*Records provided*.
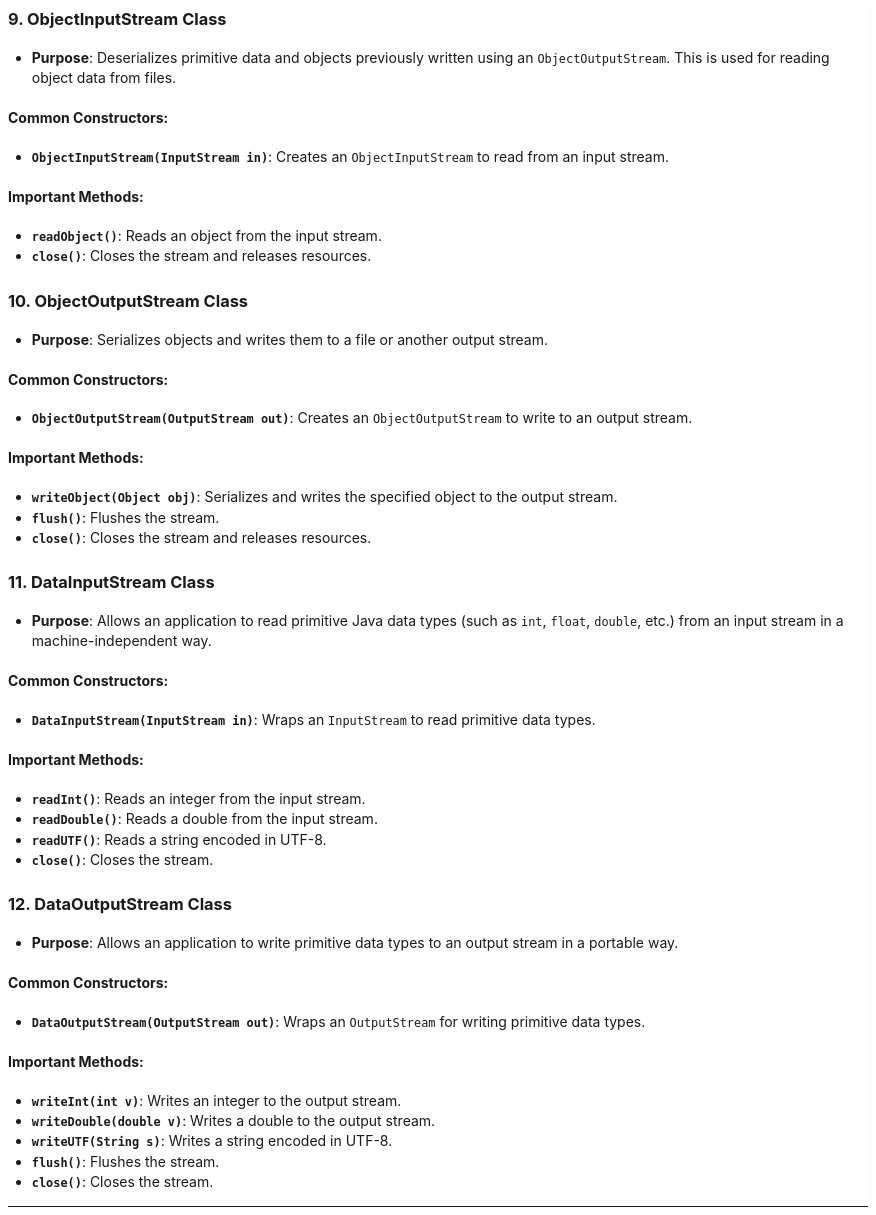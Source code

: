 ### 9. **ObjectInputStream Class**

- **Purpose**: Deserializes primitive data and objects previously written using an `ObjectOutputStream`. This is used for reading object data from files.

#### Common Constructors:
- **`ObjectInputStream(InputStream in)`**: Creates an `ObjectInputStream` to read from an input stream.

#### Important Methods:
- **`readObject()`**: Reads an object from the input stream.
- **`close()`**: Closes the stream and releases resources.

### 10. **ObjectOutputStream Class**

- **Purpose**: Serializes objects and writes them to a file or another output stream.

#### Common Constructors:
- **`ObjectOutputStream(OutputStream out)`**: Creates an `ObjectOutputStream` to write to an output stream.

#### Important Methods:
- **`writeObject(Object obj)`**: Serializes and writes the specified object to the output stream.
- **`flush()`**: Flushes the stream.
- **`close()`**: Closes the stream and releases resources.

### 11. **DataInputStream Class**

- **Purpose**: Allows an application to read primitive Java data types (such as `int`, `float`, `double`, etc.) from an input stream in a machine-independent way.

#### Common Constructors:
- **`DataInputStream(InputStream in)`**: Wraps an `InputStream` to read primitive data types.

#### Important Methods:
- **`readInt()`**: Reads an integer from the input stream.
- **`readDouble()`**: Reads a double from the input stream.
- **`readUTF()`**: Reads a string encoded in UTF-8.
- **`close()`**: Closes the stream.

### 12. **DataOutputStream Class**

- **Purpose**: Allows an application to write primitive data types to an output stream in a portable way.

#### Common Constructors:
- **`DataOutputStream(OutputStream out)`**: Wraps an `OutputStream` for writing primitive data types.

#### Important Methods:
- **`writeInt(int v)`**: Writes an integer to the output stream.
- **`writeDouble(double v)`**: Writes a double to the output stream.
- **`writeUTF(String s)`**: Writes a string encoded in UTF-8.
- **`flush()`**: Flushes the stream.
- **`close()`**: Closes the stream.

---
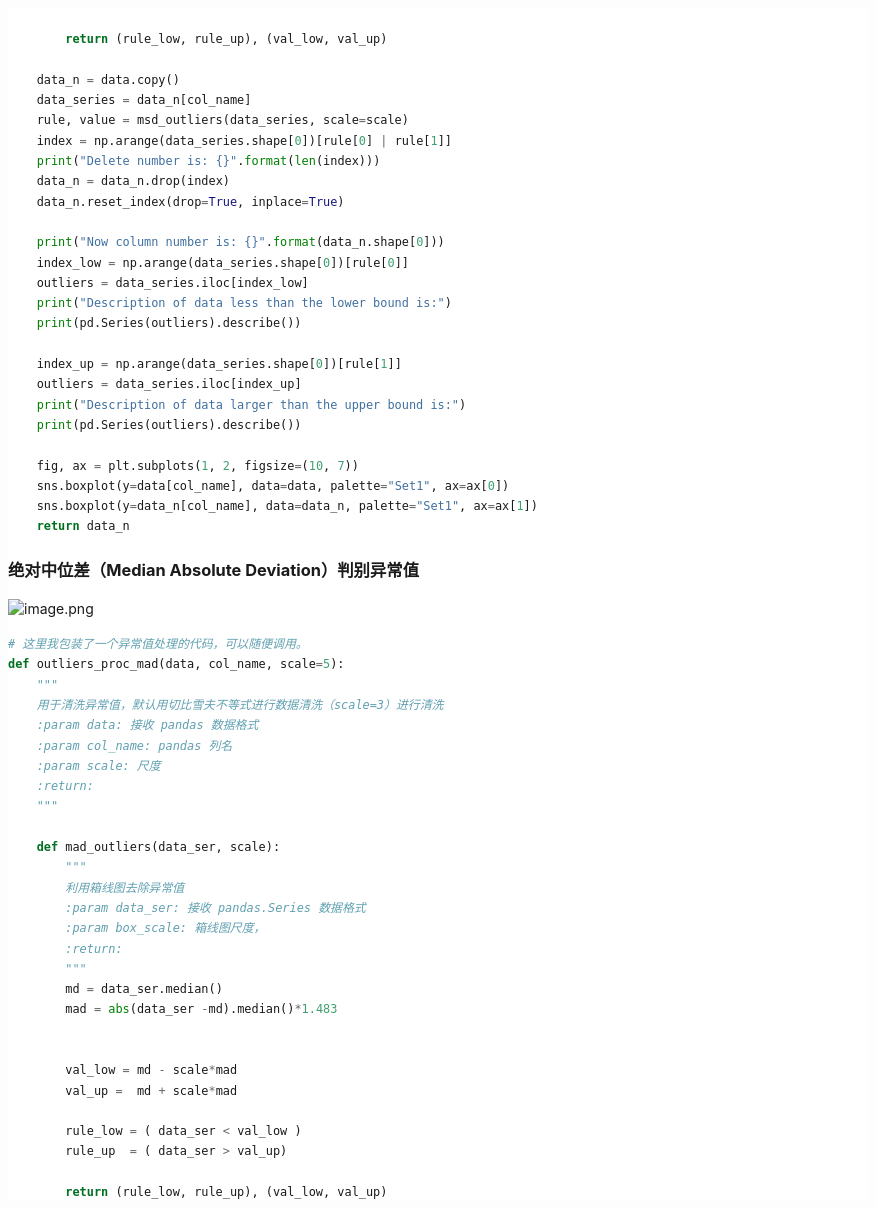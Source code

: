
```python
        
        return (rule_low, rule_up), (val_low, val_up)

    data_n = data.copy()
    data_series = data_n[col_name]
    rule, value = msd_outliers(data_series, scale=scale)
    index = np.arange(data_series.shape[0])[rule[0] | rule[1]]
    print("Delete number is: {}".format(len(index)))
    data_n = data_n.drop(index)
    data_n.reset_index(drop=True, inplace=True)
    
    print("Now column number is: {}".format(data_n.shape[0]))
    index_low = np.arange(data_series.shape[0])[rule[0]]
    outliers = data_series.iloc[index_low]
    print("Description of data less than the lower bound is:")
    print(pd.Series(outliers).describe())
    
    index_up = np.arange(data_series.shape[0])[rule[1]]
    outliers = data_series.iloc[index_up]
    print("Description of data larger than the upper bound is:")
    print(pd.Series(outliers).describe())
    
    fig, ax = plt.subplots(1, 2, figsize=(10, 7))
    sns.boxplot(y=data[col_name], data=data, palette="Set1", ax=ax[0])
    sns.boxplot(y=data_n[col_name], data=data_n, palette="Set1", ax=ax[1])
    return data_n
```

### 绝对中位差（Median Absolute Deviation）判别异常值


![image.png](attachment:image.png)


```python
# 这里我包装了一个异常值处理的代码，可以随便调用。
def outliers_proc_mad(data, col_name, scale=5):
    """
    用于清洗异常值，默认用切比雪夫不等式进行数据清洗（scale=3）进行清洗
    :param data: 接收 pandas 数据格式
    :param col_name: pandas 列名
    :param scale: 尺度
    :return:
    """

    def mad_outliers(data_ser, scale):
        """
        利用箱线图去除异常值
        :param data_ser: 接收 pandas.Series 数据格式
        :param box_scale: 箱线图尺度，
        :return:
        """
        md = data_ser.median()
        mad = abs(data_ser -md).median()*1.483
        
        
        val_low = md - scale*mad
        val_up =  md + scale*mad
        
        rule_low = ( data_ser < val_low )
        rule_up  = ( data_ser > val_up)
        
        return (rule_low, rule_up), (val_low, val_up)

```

*What needs to be done*.
If an entry above holds a picture, leave that picture out and print the rest exactly.

*Answer space*.
Source code

: ### 9. **ObjectInputStream Class**

- **Purpose**: Deserializes primitive data and objects previously written using an `ObjectOutputStream`. This is used for reading object data from files.

#### Common Constructors:
- **`ObjectInputStream(InputStream in)`**: Creates an `ObjectInputStream` to read from an input stream.

#### Important Methods:
- **`readObject()`**: Reads an object from the input stream.
- **`close()`**: Closes the stream and releases resources.

### 10. **ObjectOutputStream Class**

- **Purpose**: Serializes objects and writes them to a file or another output stream.

#### Common Constructors:
- **`ObjectOutputStream(OutputStream out)`**: Creates an `ObjectOutputStream` to write to an output stream.

#### Important Methods:
- **`writeObject(Object obj)`**: Serializes and writes the specified object to the output stream.
- **`flush()`**: Flushes the stream.
- **`close()`**: Closes the stream and releases resources.

### 11. **DataInputStream Class**

- **Purpose**: Allows an application to read primitive Java data types (such as `int`, `float`, `double`, etc.) from an input stream in a machine-independent way.

#### Common Constructors:
- **`DataInputStream(InputStream in)`**: Wraps an `InputStream` to read primitive data types.

#### Important Methods:
- **`readInt()`**: Reads an integer from the input stream.
- **`readDouble()`**: Reads a double from the input stream.
- **`readUTF()`**: Reads a string encoded in UTF-8.
- **`close()`**: Closes the stream.

### 12. **DataOutputStream Class**

- **Purpose**: Allows an application to write primitive data types to an output stream in a portable way.

#### Common Constructors:
- **`DataOutputStream(OutputStream out)`**: Wraps an `OutputStream` for writing primitive data types.

#### Important Methods:
- **`writeInt(int v)`**: Writes an integer to the output stream.
- **`writeDouble(double v)`**: Writes a double to the output stream.
- **`writeUTF(String s)`**: Writes a string encoded in UTF-8.
- **`flush()`**: Flushes the stream.
- **`close()`**: Closes the stream.

---
Source code

:
```python
        
        return (rule_low, rule_up), (val_low, val_up)

    data_n = data.copy()
    data_series = data_n[col_name]
    rule, value = msd_outliers(data_series, scale=scale)
    index = np.arange(data_series.shape[0])[rule[0] | rule[1]]
    print("Delete number is: {}".format(len(index)))
    data_n = data_n.drop(index)
    data_n.reset_index(drop=True, inplace=True)
    
    print("Now column number is: {}".format(data_n.shape[0]))
    index_low = np.arange(data_series.shape[0])[rule[0]]
    outliers = data_series.iloc[index_low]
    print("Description of data less than the lower bound is:")
    print(pd.Series(outliers).describe())
    
    index_up = np.arange(data_series.shape[0])[rule[1]]
    outliers = data_series.iloc[index_up]
    print("Description of data larger than the upper bound is:")
    print(pd.Series(outliers).describe())
    
    fig, ax = plt.subplots(1, 2, figsize=(10, 7))
    sns.boxplot(y=data[col_name], data=data, palette="Set1", ax=ax[0])
    sns.boxplot(y=data_n[col_name], data=data_n, palette="Set1", ax=ax[1])
    return data_n
```

### 绝对中位差（Median Absolute Deviation）判别异常值


![image.png](attachment:image.png)


```python
# 这里我包装了一个异常值处理的代码，可以随便调用。
def outliers_proc_mad(data, col_name, scale=5):
    """
    用于清洗异常值，默认用切比雪夫不等式进行数据清洗（scale=3）进行清洗
    :param data: 接收 pandas 数据格式
    :param col_name: pandas 列名
    :param scale: 尺度
    :return:
    """

    def mad_outliers(data_ser, scale):
        """
        利用箱线图去除异常值
        :param data_ser: 接收 pandas.Series 数据格式
        :param box_scale: 箱线图尺度，
        :return:
        """
        md = data_ser.median()
        mad = abs(data_ser -md).median()*1.483
        
        
        val_low = md - scale*mad
        val_up =  md + scale*mad
        
        rule_low = ( data_ser < val_low )
        rule_up  = ( data_ser > val_up)
        
        return (rule_low, rule_up), (val_low, val_up)

```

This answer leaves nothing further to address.